- **Materials provided**
_ _ _ _ _ _ _

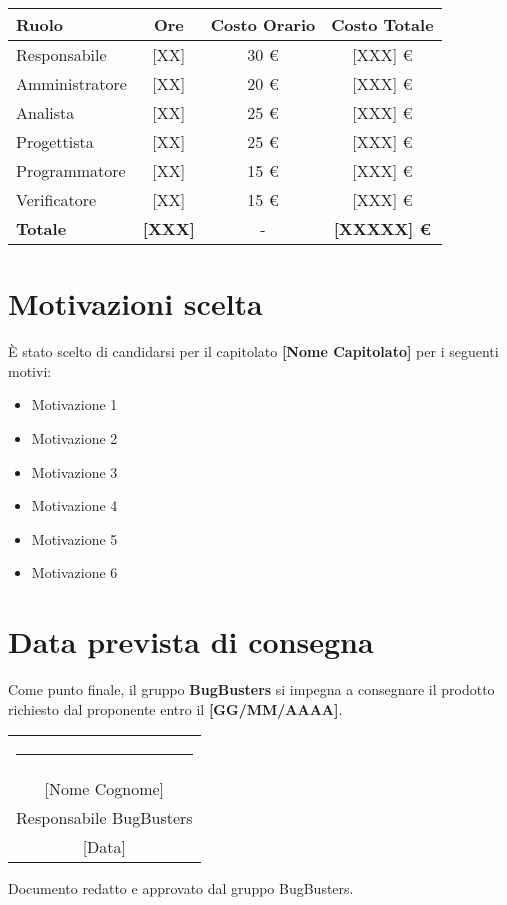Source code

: \documentclass[a4paper,12pt]{article}
\begin{document}
\begin{center}
\begin{tcolorbox}[colback=lightgray,colframe=primaryblue,width=0.9\textwidth,arc=2mm,boxrule=0.5pt]
\begin{center}
\begin{tabular}{lccc}
\toprule
\textbf{Ruolo} & \textbf{Ore} & \textbf{Costo Orario} & \textbf{Costo Totale} \\
\midrule
Responsabile & [XX] & 30 \euro & [XXX] \euro \\
Amministratore & [XX] & 20 \euro & [XXX] \euro \\
Analista & [XX] & 25 \euro & [XXX] \euro \\
Progettista & [XX] & 25 \euro & [XXX] \euro \\
Programmatore & [XX] & 15 \euro & [XXX] \euro \\
Verificatore & [XX] & 15 \euro & [XXX] \euro \\
\midrule
\textbf{Totale} & \textbf{[XXX]} & - & \textbf{[XXXXX] \euro} \\
\bottomrule
\end{tabular}
\end{center}
\end{tcolorbox}
\end{center}

\newpage

\section{Motivazioni scelta}

È stato scelto di candidarsi per il capitolato \textbf{[Nome Capitolato]} per i seguenti motivi:

\begin{itemize}
    \item Motivazione 1
    \item Motivazione 2
    \item Motivazione 3
    \item Motivazione 4
    \item Motivazione 5
    \item Motivazione 6
\end{itemize}

\section{Data prevista di consegna}

Come punto finale, il gruppo \textbf{BugBusters} si impegna a consegnare il prodotto richiesto dal proponente entro il \textbf{[GG/MM/AAAA]}.

\vspace{2cm}

\begin{flushright}
\begin{tabular}{c}
\rule{6cm}{0.4pt} \\
{[Nome Cognome]} \\
Responsabile BugBusters \\[0.3cm]
{[Data]} \\
\end{tabular}
\end{flushright}

\vfill
\begin{center}
    {\small\color{darkgray} Documento redatto e approvato dal gruppo BugBusters.}
\end{center}
\end{document}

_ _ _ _ _ _ _

- **Task requirements**
Beginning with the line in which "Amministratore & [XX]" appears, print each remaining line of the listing exactly, the last line included.

- **Your response**
Amministratore & [XX] & 20 \euro & [XXX] \euro \\
Analista & [XX] & 25 \euro & [XXX] \euro \\
Progettista & [XX] & 25 \euro & [XXX] \euro \\
Programmatore & [XX] & 15 \euro & [XXX] \euro \\
Verificatore & [XX] & 15 \euro & [XXX] \euro \\
\midrule
\textbf{Totale} & \textbf{[XXX]} & - & \textbf{[XXXXX] \euro} \\
\bottomrule
\end{tabular}
\end{center}
\end{tcolorbox}
\end{center}

\newpage

\section{Motivazioni scelta}

È stato scelto di candidarsi per il capitolato \textbf{[Nome Capitolato]} per i seguenti motivi:

\begin{itemize}
    \item Motivazione 1
    \item Motivazione 2
    \item Motivazione 3
    \item Motivazione 4
    \item Motivazione 5
    \item Motivazione 6
\end{itemize}

\section{Data prevista di consegna}

Come punto finale, il gruppo \textbf{BugBusters} si impegna a consegnare il prodotto richiesto dal proponente entro il \textbf{[GG/MM/AAAA]}.

\vspace{2cm}

\begin{flushright}
\begin{tabular}{c}
\rule{6cm}{0.4pt} \\
{[Nome Cognome]} \\
Responsabile BugBusters \\[0.3cm]
{[Data]} \\
\end{tabular}
\end{flushright}

\vfill
\begin{center}
    {\small\color{darkgray} Documento redatto e approvato dal gruppo BugBusters.}
\end{center}
\end{document}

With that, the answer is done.